* [Problem description] Starting with the line that mentions "Para ejecutar el", repeat each line verbatim until the entries end, both ends included.

* [Data for this exercise]
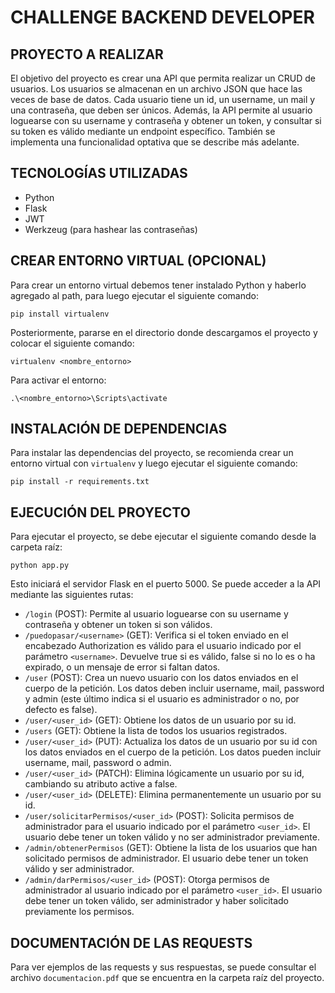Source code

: # CHALLENGE BACKEND DEVELOPER

## PROYECTO A REALIZAR

El objetivo del proyecto es crear una API que permita realizar un CRUD de usuarios. Los usuarios se almacenan en un archivo JSON que hace las veces de base de datos. Cada usuario tiene un id, un username, un mail y una contraseña, que deben ser únicos. Además, la API permite al usuario loguearse con su username y contraseña y obtener un token, y consultar si su token es válido mediante un endpoint específico. También se implementa una funcionalidad optativa que se describe más adelante.

## TECNOLOGÍAS UTILIZADAS

- Python
- Flask
- JWT
- Werkzeug (para hashear las contraseñas)

## CREAR ENTORNO VIRTUAL (OPCIONAL)

Para crear un entorno virtual debemos tener instalado Python y haberlo agregado al path, para luego ejecutar el siguiente comando:

`pip install virtualenv`

Posteriormente, pararse en el directorio donde descargamos el proyecto y colocar el siguiente comando:

`virtualenv <nombre_entorno>`

Para activar el entorno:

`.\<nombre_entorno>\Scripts\activate`

## INSTALACIÓN DE DEPENDENCIAS

Para instalar las dependencias del proyecto, se recomienda crear un entorno virtual con `virtualenv` y luego ejecutar el siguiente comando:

`pip install -r requirements.txt`


## EJECUCIÓN DEL PROYECTO

Para ejecutar el proyecto, se debe ejecutar el siguiente comando desde la carpeta raíz:

`python app.py`


Esto iniciará el servidor Flask en el puerto 5000. Se puede acceder a la API mediante las siguientes rutas:

- `/login` (POST): Permite al usuario loguearse con su username y contraseña y obtener un token si son válidos.
- `/puedopasar/<username>` (GET): Verifica si el token enviado en el encabezado Authorization es válido para el usuario indicado por el parámetro `<username>`. Devuelve true si es válido, false si no lo es o ha expirado, o un mensaje de error si faltan datos.
- `/user` (POST): Crea un nuevo usuario con los datos enviados en el cuerpo de la petición. Los datos deben incluir username, mail, password y admin (este último indica si el usuario es administrador o no, por defecto es false).
- `/user/<user_id>` (GET): Obtiene los datos de un usuario por su id.
- `/users` (GET): Obtiene la lista de todos los usuarios registrados.
- `/user/<user_id>` (PUT): Actualiza los datos de un usuario por su id con los datos enviados en el cuerpo de la petición. Los datos pueden incluir username, mail, password o admin.
- `/user/<user_id>` (PATCH): Elimina lógicamente un usuario por su id, cambiando su atributo active a false.
- `/user/<user_id>` (DELETE): Elimina permanentemente un usuario por su id.
- `/user/solicitarPermisos/<user_id>` (POST): Solicita permisos de administrador para el usuario indicado por el parámetro `<user_id>`. El usuario debe tener un token válido y no ser administrador previamente.
- `/admin/obtenerPermisos` (GET): Obtiene la lista de los usuarios que han solicitado permisos de administrador. El usuario debe tener un token válido y ser administrador.
- `/admin/darPermisos/<user_id>` (POST): Otorga permisos de administrador al usuario indicado por el parámetro `<user_id>`. El usuario debe tener un token válido, ser administrador y haber solicitado previamente los permisos.

## DOCUMENTACIÓN DE LAS REQUESTS

Para ver ejemplos de las requests y sus respuestas, se puede consultar el archivo `documentacion.pdf` que se encuentra en la carpeta raíz del proyecto.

* [Solution]
Para ejecutar el proyecto, se debe ejecutar el siguiente comando desde la carpeta raíz:

`python app.py`


Esto iniciará el servidor Flask en el puerto 5000. Se puede acceder a la API mediante las siguientes rutas:

- `/login` (POST): Permite al usuario loguearse con su username y contraseña y obtener un token si son válidos.
- `/puedopasar/<username>` (GET): Verifica si el token enviado en el encabezado Authorization es válido para el usuario indicado por el parámetro `<username>`. Devuelve true si es válido, false si no lo es o ha expirado, o un mensaje de error si faltan datos.
- `/user` (POST): Crea un nuevo usuario con los datos enviados en el cuerpo de la petición. Los datos deben incluir username, mail, password y admin (este último indica si el usuario es administrador o no, por defecto es false).
- `/user/<user_id>` (GET): Obtiene los datos de un usuario por su id.
- `/users` (GET): Obtiene la lista de todos los usuarios registrados.
- `/user/<user_id>` (PUT): Actualiza los datos de un usuario por su id con los datos enviados en el cuerpo de la petición. Los datos pueden incluir username, mail, password o admin.
- `/user/<user_id>` (PATCH): Elimina lógicamente un usuario por su id, cambiando su atributo active a false.
- `/user/<user_id>` (DELETE): Elimina permanentemente un usuario por su id.
- `/user/solicitarPermisos/<user_id>` (POST): Solicita permisos de administrador para el usuario indicado por el parámetro `<user_id>`. El usuario debe tener un token válido y no ser administrador previamente.
- `/admin/obtenerPermisos` (GET): Obtiene la lista de los usuarios que han solicitado permisos de administrador. El usuario debe tener un token válido y ser administrador.
- `/admin/darPermisos/<user_id>` (POST): Otorga permisos de administrador al usuario indicado por el parámetro `<user_id>`. El usuario debe tener un token válido, ser administrador y haber solicitado previamente los permisos.

## DOCUMENTACIÓN DE LAS REQUESTS

Para ver ejemplos de las requests y sus respuestas, se puede consultar el archivo `documentacion.pdf` que se encuentra en la carpeta raíz del proyecto.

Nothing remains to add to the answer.